As regulatory scrutiny intensifies and liability concerns mount, it’s more important than ever that financial institution audit committees are highly engaged. With the recession and the banking crisis fading in the rearview mirror, regulators are shifting their focus from asset quality to corporate governance—including the effectiveness of audit committees. Effective audit committees are likely to have the following critical attributes.
Proactive Involvement With Internal Audit
Greater audit committee participation in the internal audit process should be the new norm. In the past, audit committees typically took a more passive role—receiving reports from the internal audit department, entering them in the minutes, and rarely asking questions. But today, regulator criticism increasingly cites lack of detail in audit committee oversight of internal audit.
Regulators expect audit committees to have a better understanding of how the department operates on a daily basis and to be more involved with developing the risk assessment and the internal audit plan, including determining the scope of work. Rather than simply functioning as a rubber stamp, the audit committee should push back and challenge management when appropriate and ensure that internal audit has sufficient resources.
The challenge for some audit committees is achieving the necessary composition of members to provide effective internal audit oversight. The membership of audit committees, after all, is drawn from boards of directors, which may lack the requisite diversity in backgrounds and expertise. Financial institutions should address any such inadequacies.
Extensive Communication With External Auditors
The auditing standards under which external auditors work are undergoing significant changes that require expanded communication with the audit committee. The current auditing environment calls for more detailed communications and discussions between external auditors and the audit committee.
Yet, the communication the standards require is sometimes more complex than the information the audit committee wants to hear or has the ability to process. An effective audit committee needs to include at least one financial expert (preferably two) and to allow an appropriate amount of time for the sharing and understanding of vital information.
Comprehensive Understanding of Risk
Since the economy and financial services industry have begun to recover, regulators have placed greater emphasis on how financial institutions are managing risks currently and how risks will be managed in the future—what steps financial institutions are taking to identify risk earlier and respond appropriately. The audit committee therefore must satisfy a higher standard regarding its understanding of the entire organization when it comes to risk.
Regulators rightly assume that a financial institution’s overall strategy strongly influences the level of risk it is willing to assume, along with the level of controls required to monitor and mitigate that risk. In turn, the board and the audit committee are subject to substantially higher expectations related to their understanding of the institution’s risk profile, risk appetite, and mitigation and management of risk factors.
If the financial institution has a formal board risk committee, the audit committee should coordinate with it; if not, the audit committee often is delegated the responsibility for addressing risk management issues. In either case, the committee should stay on top of the bank’s chief risks (including understanding their probability and potential magnitude), the measures management is taking to combat those risks, and the amount of financial or reputation risk that management and the board have agreed is tolerable.

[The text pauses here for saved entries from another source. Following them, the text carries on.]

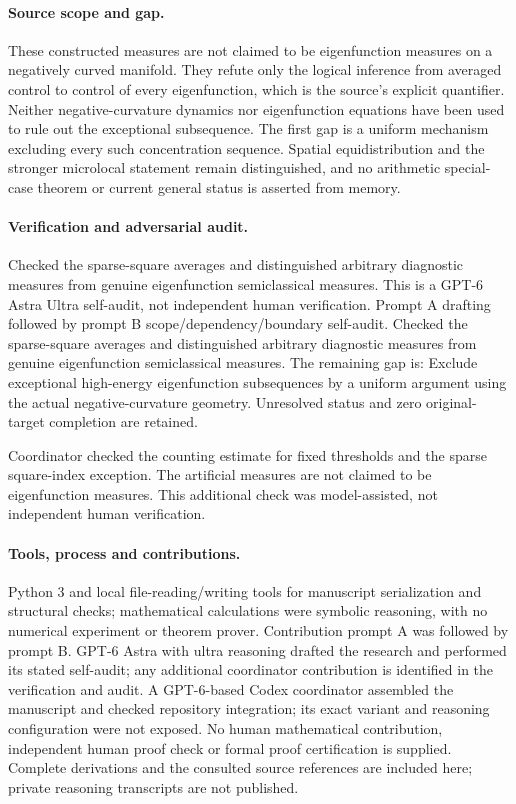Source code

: \documentclass[11pt]{article}
\begin{document}
\paragraph{Source scope and gap.} These constructed measures are not claimed to be eigenfunction measures on a negatively curved manifold. They refute only the logical inference from averaged control to control of every eigenfunction, which is the source's explicit quantifier. Neither negative-curvature dynamics nor eigenfunction equations have been used to rule out the exceptional subsequence. The first gap is a uniform mechanism excluding every such concentration sequence. Spatial equidistribution and the stronger microlocal statement remain distinguished, and no arithmetic special-case theorem or current general status is asserted from memory.

\paragraph{Verification and adversarial audit.}
Checked the sparse-square averages and distinguished arbitrary diagnostic measures from genuine eigenfunction semiclassical measures. This is a GPT-6 Astra Ultra self-audit, not independent human verification. Prompt A drafting followed by prompt B scope/dependency/boundary self-audit. Checked the sparse-square averages and distinguished arbitrary diagnostic measures from genuine eigenfunction semiclassical measures. The remaining gap is: Exclude exceptional high-energy eigenfunction subsequences by a uniform argument using the actual negative-curvature geometry. Unresolved status and zero original-target completion are retained.

Coordinator checked the counting estimate for fixed thresholds and the sparse square-index exception. The artificial measures are not claimed to be eigenfunction measures. This additional check was model-assisted, not independent human verification.

\paragraph{Tools, process and contributions.}
Python 3 and local file-reading/writing tools for manuscript serialization and structural checks; mathematical calculations were symbolic reasoning, with no numerical experiment or theorem prover. Contribution prompt A was followed by prompt B. GPT-6 Astra with ultra reasoning drafted the research and performed its stated self-audit; any additional coordinator contribution is identified in the verification and audit. A GPT-6-based Codex coordinator assembled the manuscript and checked repository integration; its exact variant and reasoning configuration were not exposed. No human mathematical contribution, independent human proof check or formal proof certification is supplied. Complete derivations and the consulted source references are included here; private reasoning transcripts are not published.
\end{document}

The Consequences of an Ineffective Audit Committee
A financial institution with an ineffective audit committee is vulnerable to regulatory consequences. The institution could find itself subject to criticism related to the audit committee’s failure to fulfill its responsibilities as laid out in the audit committee charter. In rare but potentially disastrous instances, the external auditors could conclude that the audit committee is ineffective, resulting in a finding of material weakness in the bank’s overall internal controls. To avoid such consequences, financial institutions must take action to see that their audit committees have the essential attributes.